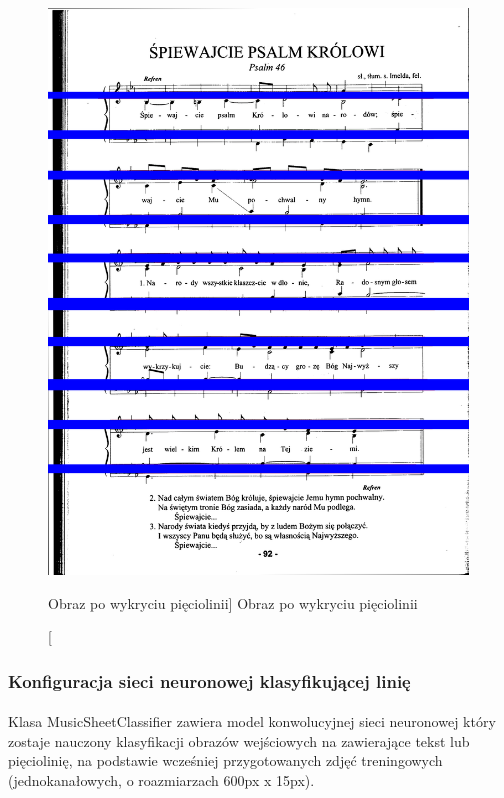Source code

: \documentclass[a4paper,12pt]{article}
\begin{document}
		    \begin{figure}[!ht]  
			    \begin{center}
				    \includegraphics[height=15cm, frame] {image//exampleImage//004_b.png} 
			    \end{center}
			    \caption
    			    [Obraz po wykryciu pięciolinii]  
    			    {Obraz po wykryciu pięciolinii}  
		    \end{figure} 
		
		\subsubsection{Konfiguracja sieci neuronowej klasyfikującej linię}  
	        \paragraph{\indent} Klasa MusicSheetClassifier zawiera model konwolucyjnej sieci neuronowej który           zostaje nauczony klasyfikacji obrazów wejściowych na zawierające        tekst lub  pięciolinię, na podstawie wcześniej przygotowanych zdjęć         treningowych (jednokanałowych, o roazmiarzach 600px x 15px).
	        \newpage
		
\end{document}

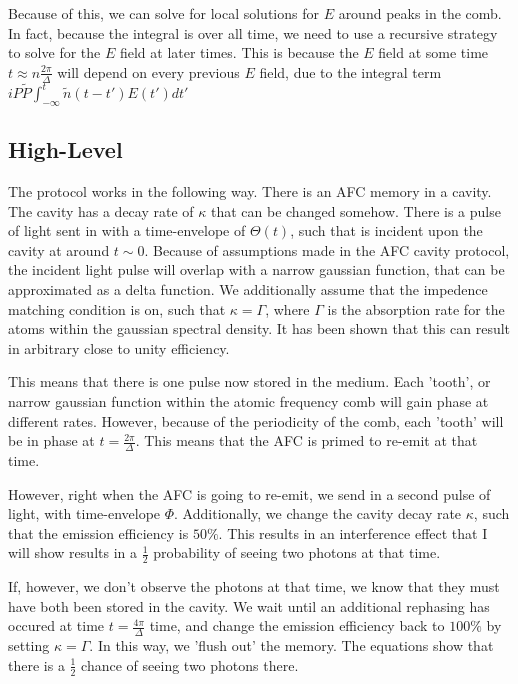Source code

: \documentclass[12pt]{article}
\begin{document}
Because of this, we can solve for local solutions for $E$ around peaks in the comb. In fact,
because the integral is over all time, we need to use a recursive strategy to solve
for the $E$ field at later times. This is because the $E$ field at some time $t \approx n\frac{2\pi}{\Delta}$ will depend
	on every previous $E$ field, due to the integral term $ i P\tilde{P} \int^t_{-\infty} \tilde{n}(t-t') E(t') d t'$


\subsection{High-Level}
\label{description}
The protocol works in the following way. There is an AFC memory in a cavity. The cavity has a decay rate of $\kappa$ that can be changed somehow. There is a pulse of light sent in with a time-envelope of $\Theta(t)$, such that is incident
upon the cavity at around $t\sim0$. Because of assumptions made in the AFC cavity protocol, the incident light pulse will
overlap with a narrow gaussian function, that can be approximated as a delta function. We additionally assume that the
impedence matching condition is on, such that $\kappa = \Gamma$, where $\Gamma$ is the absorption rate for the atoms within the gaussian spectral density. It has been shown that this can result in arbitrary close to unity efficiency. 

This means that there is one pulse now stored in the medium. Each 'tooth', or narrow gaussian function within the atomic
frequency comb will gain phase at different rates. However, because of the periodicity of the comb, each 'tooth' will
be in phase at $t = \frac{2 \pi}{\Delta}$. This means that the AFC is primed to re-emit at that time. 

However, right when the AFC is going to re-emit, we send in a second pulse of light, with time-envelope $\Phi$. Additionally, we change the cavity decay rate $\kappa$, such that the emission efficiency is $50\%$. This results in an interference
effect that I will show results in a $\frac{1}{2}$ probability of seeing two photons at that time.

If, however, we don't observe the photons at that time, we know that they must have both been stored in the cavity. We wait until an additional rephasing has occured at time $t = \frac{4\pi}{\Delta}$ time, and change the emission efficiency back to $100\%$ by setting $\kappa = \Gamma$. In this way, we 'flush out' the memory. The equations show that there is a $\frac{1}{2}$ chance of seeing two photons there.
\end{document}
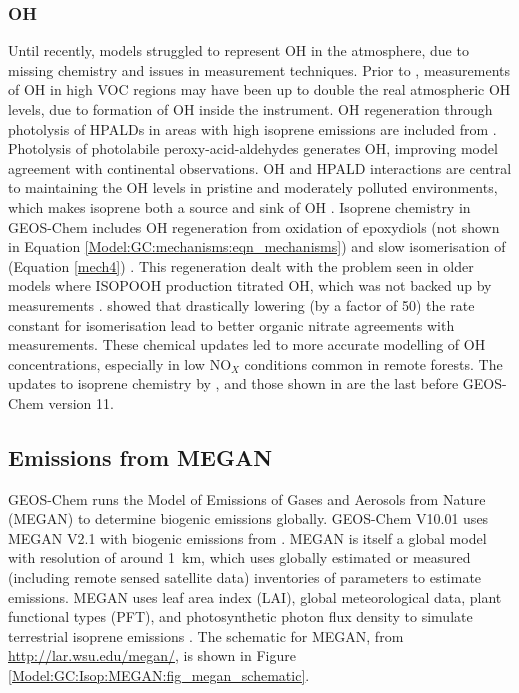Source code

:       
    \subsubsection{OH}
    
      Until recently, models struggled to represent OH in the atmosphere, due to missing chemistry and issues in measurement techniques.
      Prior to \textcite{Mao2012}, measurements of OH in high VOC regions may have been up to double the real atmospheric OH levels, due to formation of OH inside the instrument.
      OH regeneration through photolysis of HPALDs in areas with high isoprene emissions are included from \textcite{Peeters2010}.
      Photolysis of photolabile peroxy-acid-aldehydes generates OH, improving model agreement with continental observations.
      OH and HPALD interactions are central to maintaining the OH levels in pristine and moderately polluted environments, which makes isoprene both a source and sink of OH \parencite{Peeters2010,Taraborrelli2012}.
      Isoprene chemistry in GEOS-Chem includes OH regeneration from oxidation of epoxydiols (not shown in Equation \ref{Model:GC:mechanisms:eqn_mechanisms}) and slow isomerisation of \roo (Equation \ref{mech4}) \parencite{Mao2013}.
      This regeneration dealt with the problem seen in older models where ISOPOOH production titrated OH, which was not backed up by measurements \parencite{Paulot2009b,Mao2013}.
      \textcite{Mao2013} showed that drastically lowering (by a factor of 50) the rate constant for \roo isomerisation lead to better organic nitrate agreements with measurements.%
      These chemical updates led to more accurate modelling of OH concentrations, especially in low NO$_X$ conditions common in remote forests.
      The updates to isoprene chemistry by \textcite{Mao2013}, and those shown in \textcite{Crounse2011,Crounse2012} are the last before GEOS-Chem version 11.

  
  \subsection{Emissions from MEGAN}
    \label{Model:GC:MEGAN}
    
    
    GEOS-Chem runs the Model of Emissions of Gases and Aerosols from Nature (MEGAN) to determine biogenic emissions globally.
    GEOS-Chem V10.01 uses MEGAN V2.1 with biogenic emissions from \textcite{Guenther2012}.
    MEGAN is itself a global model with resolution of around 1~km, which uses globally estimated or measured (including remote sensed satellite data) inventories of parameters to estimate emissions.
    MEGAN uses leaf area index (LAI), global meteorological data, plant functional types (PFT), and photosynthetic photon flux density to simulate terrestrial isoprene emissions \parencite{Kefauver2014}.
    The schematic for MEGAN, from \url{http://lar.wsu.edu/megan/}, is shown in Figure \ref{Model:GC:Isop:MEGAN:fig_megan_schematic}.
· · · ·
### Exercise details
Leave out the pictures and return the rest of the records exactly.

### Worked solution
Source code

: \documentclass[a4paper,12pt]{article}
\begin{document}
		    \begin{figure}[!ht]  
			    \begin{center}
				    \includegraphics[height=15cm, frame] {image//exampleImage//004_b.png} 
			    \end{center}
			    \caption
    			    [Obraz po wykryciu pięciolinii]  
    			    {Obraz po wykryciu pięciolinii}  
		    \end{figure} 
		
		\subsubsection{Konfiguracja sieci neuronowej klasyfikującej linię}  
	        \paragraph{\indent} Klasa MusicSheetClassifier zawiera model konwolucyjnej sieci neuronowej który           zostaje nauczony klasyfikacji obrazów wejściowych na zawierające        tekst lub  pięciolinię, na podstawie wcześniej przygotowanych zdjęć         treningowych (jednokanałowych, o roazmiarzach 600px x 15px).
	        \newpage
		
\end{document}

Source code

: \documentclass[12pt]{article}
\begin{document}
Because of this, we can solve for local solutions for $E$ around peaks in the comb. In fact,
because the integral is over all time, we need to use a recursive strategy to solve
for the $E$ field at later times. This is because the $E$ field at some time $t \approx n\frac{2\pi}{\Delta}$ will depend
	on every previous $E$ field, due to the integral term $ i P\tilde{P} \int^t_{-\infty} \tilde{n}(t-t') E(t') d t'$


\subsection{High-Level}
\label{description}
The protocol works in the following way. There is an AFC memory in a cavity. The cavity has a decay rate of $\kappa$ that can be changed somehow. There is a pulse of light sent in with a time-envelope of $\Theta(t)$, such that is incident
upon the cavity at around $t\sim0$. Because of assumptions made in the AFC cavity protocol, the incident light pulse will
overlap with a narrow gaussian function, that can be approximated as a delta function. We additionally assume that the
impedence matching condition is on, such that $\kappa = \Gamma$, where $\Gamma$ is the absorption rate for the atoms within the gaussian spectral density. It has been shown that this can result in arbitrary close to unity efficiency. 

This means that there is one pulse now stored in the medium. Each 'tooth', or narrow gaussian function within the atomic
frequency comb will gain phase at different rates. However, because of the periodicity of the comb, each 'tooth' will
be in phase at $t = \frac{2 \pi}{\Delta}$. This means that the AFC is primed to re-emit at that time. 

However, right when the AFC is going to re-emit, we send in a second pulse of light, with time-envelope $\Phi$. Additionally, we change the cavity decay rate $\kappa$, such that the emission efficiency is $50\%$. This results in an interference
effect that I will show results in a $\frac{1}{2}$ probability of seeing two photons at that time.

If, however, we don't observe the photons at that time, we know that they must have both been stored in the cavity. We wait until an additional rephasing has occured at time $t = \frac{4\pi}{\Delta}$ time, and change the emission efficiency back to $100\%$ by setting $\kappa = \Gamma$. In this way, we 'flush out' the memory. The equations show that there is a $\frac{1}{2}$ chance of seeing two photons there.
\end{document}
Source code

:       
    \subsubsection{OH}
    
      Until recently, models struggled to represent OH in the atmosphere, due to missing chemistry and issues in measurement techniques.
      Prior to \textcite{Mao2012}, measurements of OH in high VOC regions may have been up to double the real atmospheric OH levels, due to formation of OH inside the instrument.
      OH regeneration through photolysis of HPALDs in areas with high isoprene emissions are included from \textcite{Peeters2010}.
      Photolysis of photolabile peroxy-acid-aldehydes generates OH, improving model agreement with continental observations.
      OH and HPALD interactions are central to maintaining the OH levels in pristine and moderately polluted environments, which makes isoprene both a source and sink of OH \parencite{Peeters2010,Taraborrelli2012}.
      Isoprene chemistry in GEOS-Chem includes OH regeneration from oxidation of epoxydiols (not shown in Equation \ref{Model:GC:mechanisms:eqn_mechanisms}) and slow isomerisation of \roo (Equation \ref{mech4}) \parencite{Mao2013}.
      This regeneration dealt with the problem seen in older models where ISOPOOH production titrated OH, which was not backed up by measurements \parencite{Paulot2009b,Mao2013}.
      \textcite{Mao2013} showed that drastically lowering (by a factor of 50) the rate constant for \roo isomerisation lead to better organic nitrate agreements with measurements.%
      These chemical updates led to more accurate modelling of OH concentrations, especially in low NO$_X$ conditions common in remote forests.
      The updates to isoprene chemistry by \textcite{Mao2013}, and those shown in \textcite{Crounse2011,Crounse2012} are the last before GEOS-Chem version 11.

  
  \subsection{Emissions from MEGAN}
    \label{Model:GC:MEGAN}
    
    
    GEOS-Chem runs the Model of Emissions of Gases and Aerosols from Nature (MEGAN) to determine biogenic emissions globally.
    GEOS-Chem V10.01 uses MEGAN V2.1 with biogenic emissions from \textcite{Guenther2012}.
    MEGAN is itself a global model with resolution of around 1~km, which uses globally estimated or measured (including remote sensed satellite data) inventories of parameters to estimate emissions.
    MEGAN uses leaf area index (LAI), global meteorological data, plant functional types (PFT), and photosynthetic photon flux density to simulate terrestrial isoprene emissions \parencite{Kefauver2014}.
    The schematic for MEGAN, from \url{http://lar.wsu.edu/megan/}, is shown in Figure \ref{Model:GC:Isop:MEGAN:fig_megan_schematic}.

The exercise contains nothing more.